··· Data for the task
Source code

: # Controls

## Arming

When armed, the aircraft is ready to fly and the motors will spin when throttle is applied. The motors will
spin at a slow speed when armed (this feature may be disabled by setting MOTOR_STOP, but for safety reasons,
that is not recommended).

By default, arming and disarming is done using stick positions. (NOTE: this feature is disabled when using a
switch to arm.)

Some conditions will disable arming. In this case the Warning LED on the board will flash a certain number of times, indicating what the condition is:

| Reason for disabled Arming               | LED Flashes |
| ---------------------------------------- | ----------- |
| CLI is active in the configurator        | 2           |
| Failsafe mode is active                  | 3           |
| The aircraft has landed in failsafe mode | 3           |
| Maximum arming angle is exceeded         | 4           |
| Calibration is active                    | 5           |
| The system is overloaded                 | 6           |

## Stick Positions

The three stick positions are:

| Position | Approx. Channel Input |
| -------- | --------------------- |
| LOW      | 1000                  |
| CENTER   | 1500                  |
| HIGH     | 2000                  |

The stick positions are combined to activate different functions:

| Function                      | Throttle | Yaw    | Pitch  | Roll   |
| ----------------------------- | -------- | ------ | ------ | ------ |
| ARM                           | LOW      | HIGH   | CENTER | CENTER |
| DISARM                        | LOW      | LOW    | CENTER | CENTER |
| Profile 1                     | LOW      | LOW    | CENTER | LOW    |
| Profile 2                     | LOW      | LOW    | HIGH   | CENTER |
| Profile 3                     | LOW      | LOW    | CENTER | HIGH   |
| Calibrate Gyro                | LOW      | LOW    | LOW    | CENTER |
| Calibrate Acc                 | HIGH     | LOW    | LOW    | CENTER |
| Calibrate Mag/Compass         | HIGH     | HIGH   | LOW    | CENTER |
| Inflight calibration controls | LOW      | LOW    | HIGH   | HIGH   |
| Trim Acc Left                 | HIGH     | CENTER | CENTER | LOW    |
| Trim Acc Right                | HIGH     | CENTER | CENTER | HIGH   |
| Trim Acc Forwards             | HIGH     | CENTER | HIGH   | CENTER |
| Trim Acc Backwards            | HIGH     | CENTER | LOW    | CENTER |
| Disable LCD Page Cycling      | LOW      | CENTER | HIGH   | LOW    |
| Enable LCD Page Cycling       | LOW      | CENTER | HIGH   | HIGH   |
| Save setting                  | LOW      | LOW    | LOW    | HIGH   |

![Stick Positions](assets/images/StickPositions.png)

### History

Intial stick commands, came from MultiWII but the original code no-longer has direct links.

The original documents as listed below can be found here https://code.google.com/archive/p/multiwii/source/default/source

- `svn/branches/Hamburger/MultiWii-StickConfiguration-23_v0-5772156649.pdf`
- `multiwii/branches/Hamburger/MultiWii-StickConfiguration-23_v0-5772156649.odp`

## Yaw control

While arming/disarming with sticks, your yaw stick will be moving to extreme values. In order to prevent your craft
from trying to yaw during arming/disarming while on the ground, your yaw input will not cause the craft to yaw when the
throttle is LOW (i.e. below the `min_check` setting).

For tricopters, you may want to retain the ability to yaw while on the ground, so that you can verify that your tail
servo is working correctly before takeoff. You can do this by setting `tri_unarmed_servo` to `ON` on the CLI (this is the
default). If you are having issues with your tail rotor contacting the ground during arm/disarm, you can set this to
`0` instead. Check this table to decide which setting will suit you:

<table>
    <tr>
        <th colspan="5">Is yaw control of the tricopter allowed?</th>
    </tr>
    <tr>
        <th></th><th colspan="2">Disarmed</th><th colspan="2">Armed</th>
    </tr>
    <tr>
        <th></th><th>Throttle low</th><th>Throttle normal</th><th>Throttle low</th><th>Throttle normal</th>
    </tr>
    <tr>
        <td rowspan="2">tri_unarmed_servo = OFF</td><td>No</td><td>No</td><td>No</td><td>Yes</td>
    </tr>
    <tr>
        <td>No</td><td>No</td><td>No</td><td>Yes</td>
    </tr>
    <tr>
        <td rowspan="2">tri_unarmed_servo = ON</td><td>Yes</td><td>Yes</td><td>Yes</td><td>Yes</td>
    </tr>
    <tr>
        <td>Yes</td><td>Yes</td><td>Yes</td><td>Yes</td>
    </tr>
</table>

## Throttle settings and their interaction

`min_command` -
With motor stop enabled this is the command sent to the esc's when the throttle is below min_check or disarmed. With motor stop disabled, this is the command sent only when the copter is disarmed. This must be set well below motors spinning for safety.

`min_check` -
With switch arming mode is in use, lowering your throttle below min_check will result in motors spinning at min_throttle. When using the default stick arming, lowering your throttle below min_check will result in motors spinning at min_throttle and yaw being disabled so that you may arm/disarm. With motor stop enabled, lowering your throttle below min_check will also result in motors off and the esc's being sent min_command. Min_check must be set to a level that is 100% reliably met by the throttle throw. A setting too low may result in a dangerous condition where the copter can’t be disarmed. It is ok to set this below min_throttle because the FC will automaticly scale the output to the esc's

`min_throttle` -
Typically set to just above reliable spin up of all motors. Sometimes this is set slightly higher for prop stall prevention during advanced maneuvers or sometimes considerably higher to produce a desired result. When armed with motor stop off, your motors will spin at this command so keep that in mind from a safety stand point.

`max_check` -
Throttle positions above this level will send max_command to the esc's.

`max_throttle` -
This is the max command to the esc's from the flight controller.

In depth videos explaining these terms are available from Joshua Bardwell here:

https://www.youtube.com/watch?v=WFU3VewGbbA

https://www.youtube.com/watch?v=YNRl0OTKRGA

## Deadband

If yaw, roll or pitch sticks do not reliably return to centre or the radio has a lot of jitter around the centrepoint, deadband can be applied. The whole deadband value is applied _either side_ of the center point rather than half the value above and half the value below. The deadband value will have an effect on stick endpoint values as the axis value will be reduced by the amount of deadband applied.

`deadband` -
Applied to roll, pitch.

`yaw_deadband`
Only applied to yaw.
······
__Your task__
Transcribe the records above exactly, from the opening line down to and including the line with "that is not recommended).".

__Exercise answer__
Source code

: # Controls

## Arming

When armed, the aircraft is ready to fly and the motors will spin when throttle is applied. The motors will
spin at a slow speed when armed (this feature may be disabled by setting MOTOR_STOP, but for safety reasons,
that is not recommended).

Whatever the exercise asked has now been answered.